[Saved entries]

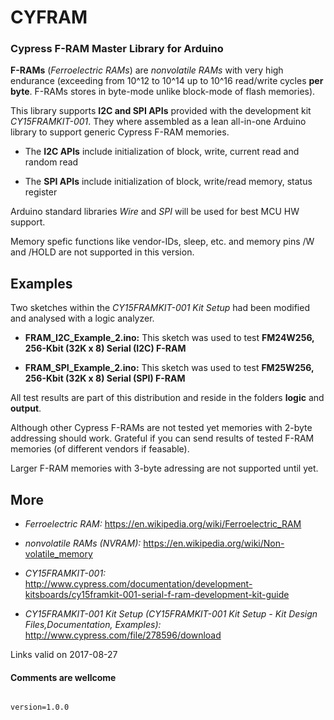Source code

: # CYFRAM
### Cypress F-RAM Master Library for Arduino

**F-RAMs** (*Ferroelectric RAMs*) are *nonvolatile RAMs* with very high endurance (exceeding from 10^12 to 10^14 up to 10^16 read/write cycles **per byte**. F-RAMs stores in byte-mode unlike block-mode of flash memories).

This library supports **I2C and SPI APIs** provided with the development kit *CY15FRAMKIT-001*. They where assembled as a lean all-in-one Arduino library to support generic Cypress F-RAM memories.

- The **I2C APIs** include initialization of block, write, current read and random read

- The **SPI APIs** include initialization of block, write/read memory, status register

Arduino standard libraries *Wire* and *SPI*  will be used for best MCU HW support.

Memory spefic functions like vendor-IDs, sleep, etc. and memory pins /W and /HOLD are not supported in this version. 


## Examples 

Two sketches within the *CY15FRAMKIT-001 Kit Setup* had been modified and analysed with a logic analyzer. 

- **FRAM_I2C_Example_2.ino:** This sketch was used to test **FM24W256, 256-Kbit (32K x 8) Serial (I2C) F-RAM**

- **FRAM_SPI_Example_2.ino:** This sketch was used to test **FM25W256, 256-Kbit (32K x 8) Serial (SPI) F-RAM**

All test results are part of this distribution and reside in the folders **logic** and **output**. 

Although other Cypress F-RAMs are not tested yet memories with 2-byte addressing should work. Grateful if you can send results of tested F-RAM memories (of different vendors if feasable).

Larger F-RAM memories with 3-byte adressing are not supported until yet.  

## More

- *Ferroelectric RAM:* https://en.wikipedia.org/wiki/Ferroelectric_RAM

- *nonvolatile RAMs (NVRAM):* https://en.wikipedia.org/wiki/Non-volatile_memory

- *CY15FRAMKIT-001:* 
http://www.cypress.com/documentation/development-kitsboards/cy15framkit-001-serial-f-ram-development-kit-guide

- *CY15FRAMKIT-001 Kit Setup (CY15FRAMKIT-001 Kit Setup - Kit Design Files,Documentation, Examples):*
http://www.cypress.com/file/278596/download

Links valid on 2017-08-27

#### Comments are wellcome
 
<code> 
version=1.0.0
</code>
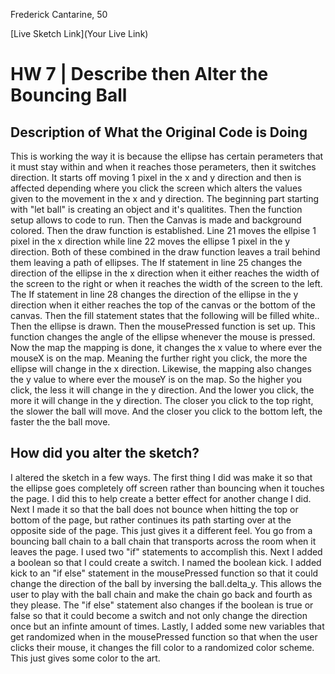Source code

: Frederick Cantarine, 50

[Live Sketch Link](Your Live Link)


# HW 7 | Describe then Alter the Bouncing Ball

## Description of What the Original Code is Doing

This is working the way it is because the ellipse has certain perameters that it must stay within and when it reaches those perameters, then it switches direction. It starts off moving 1 pixel in the x and y direction and then is affected depending where you click the screen which alters the values given to the movement in the x and y direction.
The beginning part starting with "let ball" is creating an object and it's qualitites. Then the function setup allows to code to run. Then the Canvas is made and background colored. Then the draw function is established.
Line 21 moves the ellpise 1 pixel in the x direction while line 22 moves the ellipse 1 pixel in the y direction. Both of these combined in the draw function leaves a trail behind them leaving a path of ellipses.
The If statement in line 25 changes the direction of the ellipse in the x direction when it either reaches the width of the screen to the right or when it reaches the width of the screen to the left.
The If statement in line 28 changes the direction of the ellipse in the y direction when it either reaches the top of the canvas or the bottom of the canvas.
Then the fill statement states that the following will be filled white.. Then the ellipse is drawn.
Then the mousePressed function is set up. This function changes the angle of the ellipse whenever the mouse is pressed. Now the map the mapping is done, it changes the x value to where ever the mouseX is on the map. Meaning the further right you click, the more the ellipse will change in the x direction. Likewise, the mapping also changes the y value to where ever the mouseY is on the map. So the higher you click, the less it will change in the y direction. And the lower you click, the more it will change in the y direction.
The closer you click to the top right, the slower the ball will move. And the closer you click to the bottom left, the faster the the ball move.


## How did you alter the sketch?

I altered the sketch in a few ways. The first thing I did was make it so that the ellipse goes completely off screen rather than bouncing when it touches the page. I did this to help create a better effect for another change I did.
Next I made it so that the ball does not bounce when hitting the top or bottom of the page, but rather continues its path starting over at the opposite side of the page. This just gives it a different feel. You go from a bouncing ball chain to a ball chain that transports across the room when it leaves the page. I used two "if" statements to accomplish this.
Next I added a boolean so that I could create a switch. I named the boolean kick. I added kick to an "if else" statement in the mousePressed function so that it could change the direction of the ball by inversing the ball.delta_y. This allows the user to play with the ball chain and make the chain go back and fourth as they please. The "if else" statement also changes if the boolean is true or false so that it could become a switch and not only change the direction once but an infinte amount of times.
Lastly, I added some new variables that get randomized when in the mousePressed function so that when the user clicks their mouse, it changes the fill color to a randomized color scheme. This just gives some color to the art.
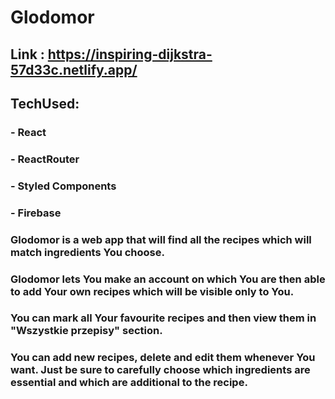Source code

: # Glodomor
## Link : https://inspiring-dijkstra-57d33c.netlify.app/
## TechUsed:
### - React
### - ReactRouter
### - Styled Components
### - Firebase
### Glodomor is a web app that will find all the recipes which will match ingredients You choose.
### Glodomor lets You make an account on which You are then able to add Your own recipes which will be visible only to You.
### You can mark all Your favourite recipes and then view them in "Wszystkie przepisy" section.
### You can add new recipes, delete and edit them whenever You want. Just be sure to carefully choose which ingredients are essential and which are additional to the recipe. 
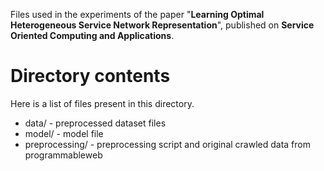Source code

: Files used in the experiments of the paper "**Learning Optimal Heterogeneous Service Network
Representation**", published on **Service Oriented Computing and Applications**.

# Directory contents

Here is a list of files present in this directory.

- data/ - preprocessed dataset files
- model/ - model file
- preprocessing/ - preprocessing script and original crawled data from programmableweb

- _How to complete this task_
Above are the records; copy every one of them exactly and omit the images.

- _Solution below_
Source code

: # CYFRAM
### Cypress F-RAM Master Library for Arduino

**F-RAMs** (*Ferroelectric RAMs*) are *nonvolatile RAMs* with very high endurance (exceeding from 10^12 to 10^14 up to 10^16 read/write cycles **per byte**. F-RAMs stores in byte-mode unlike block-mode of flash memories).

This library supports **I2C and SPI APIs** provided with the development kit *CY15FRAMKIT-001*. They where assembled as a lean all-in-one Arduino library to support generic Cypress F-RAM memories.

- The **I2C APIs** include initialization of block, write, current read and random read

- The **SPI APIs** include initialization of block, write/read memory, status register

Arduino standard libraries *Wire* and *SPI*  will be used for best MCU HW support.

Memory spefic functions like vendor-IDs, sleep, etc. and memory pins /W and /HOLD are not supported in this version. 


## Examples 

Two sketches within the *CY15FRAMKIT-001 Kit Setup* had been modified and analysed with a logic analyzer. 

- **FRAM_I2C_Example_2.ino:** This sketch was used to test **FM24W256, 256-Kbit (32K x 8) Serial (I2C) F-RAM**

- **FRAM_SPI_Example_2.ino:** This sketch was used to test **FM25W256, 256-Kbit (32K x 8) Serial (SPI) F-RAM**

All test results are part of this distribution and reside in the folders **logic** and **output**. 

Although other Cypress F-RAMs are not tested yet memories with 2-byte addressing should work. Grateful if you can send results of tested F-RAM memories (of different vendors if feasable).

Larger F-RAM memories with 3-byte adressing are not supported until yet.  

## More

- *Ferroelectric RAM:* https://en.wikipedia.org/wiki/Ferroelectric_RAM

- *nonvolatile RAMs (NVRAM):* https://en.wikipedia.org/wiki/Non-volatile_memory

- *CY15FRAMKIT-001:* 
http://www.cypress.com/documentation/development-kitsboards/cy15framkit-001-serial-f-ram-development-kit-guide

- *CY15FRAMKIT-001 Kit Setup (CY15FRAMKIT-001 Kit Setup - Kit Design Files,Documentation, Examples):*
http://www.cypress.com/file/278596/download

Links valid on 2017-08-27

#### Comments are wellcome
 
<code> 
version=1.0.0
</code>
Source code

: Frederick Cantarine, 50

[Live Sketch Link](Your Live Link)


# HW 7 | Describe then Alter the Bouncing Ball

## Description of What the Original Code is Doing

This is working the way it is because the ellipse has certain perameters that it must stay within and when it reaches those perameters, then it switches direction. It starts off moving 1 pixel in the x and y direction and then is affected depending where you click the screen which alters the values given to the movement in the x and y direction.
The beginning part starting with "let ball" is creating an object and it's qualitites. Then the function setup allows to code to run. Then the Canvas is made and background colored. Then the draw function is established.
Line 21 moves the ellpise 1 pixel in the x direction while line 22 moves the ellipse 1 pixel in the y direction. Both of these combined in the draw function leaves a trail behind them leaving a path of ellipses.
The If statement in line 25 changes the direction of the ellipse in the x direction when it either reaches the width of the screen to the right or when it reaches the width of the screen to the left.
The If statement in line 28 changes the direction of the ellipse in the y direction when it either reaches the top of the canvas or the bottom of the canvas.
Then the fill statement states that the following will be filled white.. Then the ellipse is drawn.
Then the mousePressed function is set up. This function changes the angle of the ellipse whenever the mouse is pressed. Now the map the mapping is done, it changes the x value to where ever the mouseX is on the map. Meaning the further right you click, the more the ellipse will change in the x direction. Likewise, the mapping also changes the y value to where ever the mouseY is on the map. So the higher you click, the less it will change in the y direction. And the lower you click, the more it will change in the y direction.
The closer you click to the top right, the slower the ball will move. And the closer you click to the bottom left, the faster the the ball move.


## How did you alter the sketch?

I altered the sketch in a few ways. The first thing I did was make it so that the ellipse goes completely off screen rather than bouncing when it touches the page. I did this to help create a better effect for another change I did.
Next I made it so that the ball does not bounce when hitting the top or bottom of the page, but rather continues its path starting over at the opposite side of the page. This just gives it a different feel. You go from a bouncing ball chain to a ball chain that transports across the room when it leaves the page. I used two "if" statements to accomplish this.
Next I added a boolean so that I could create a switch. I named the boolean kick. I added kick to an "if else" statement in the mousePressed function so that it could change the direction of the ball by inversing the ball.delta_y. This allows the user to play with the ball chain and make the chain go back and fourth as they please. The "if else" statement also changes if the boolean is true or false so that it could become a switch and not only change the direction once but an infinte amount of times.
Lastly, I added some new variables that get randomized when in the mousePressed function so that when the user clicks their mouse, it changes the fill color to a randomized color scheme. This just gives some color to the art.
Source code

: # Glodomor
## Link : https://inspiring-dijkstra-57d33c.netlify.app/
## TechUsed:
### - React
### - ReactRouter
### - Styled Components
### - Firebase
### Glodomor is a web app that will find all the recipes which will match ingredients You choose.
### Glodomor lets You make an account on which You are then able to add Your own recipes which will be visible only to You.
### You can mark all Your favourite recipes and then view them in "Wszystkie przepisy" section.
### You can add new recipes, delete and edit them whenever You want. Just be sure to carefully choose which ingredients are essential and which are additional to the recipe. 
Source code

: Files used in the experiments of the paper "**Learning Optimal Heterogeneous Service Network
Representation**", published on **Service Oriented Computing and Applications**.

# Directory contents

Here is a list of files present in this directory.

- data/ - preprocessed dataset files
- model/ - model file
- preprocessing/ - preprocessing script and original crawled data from programmableweb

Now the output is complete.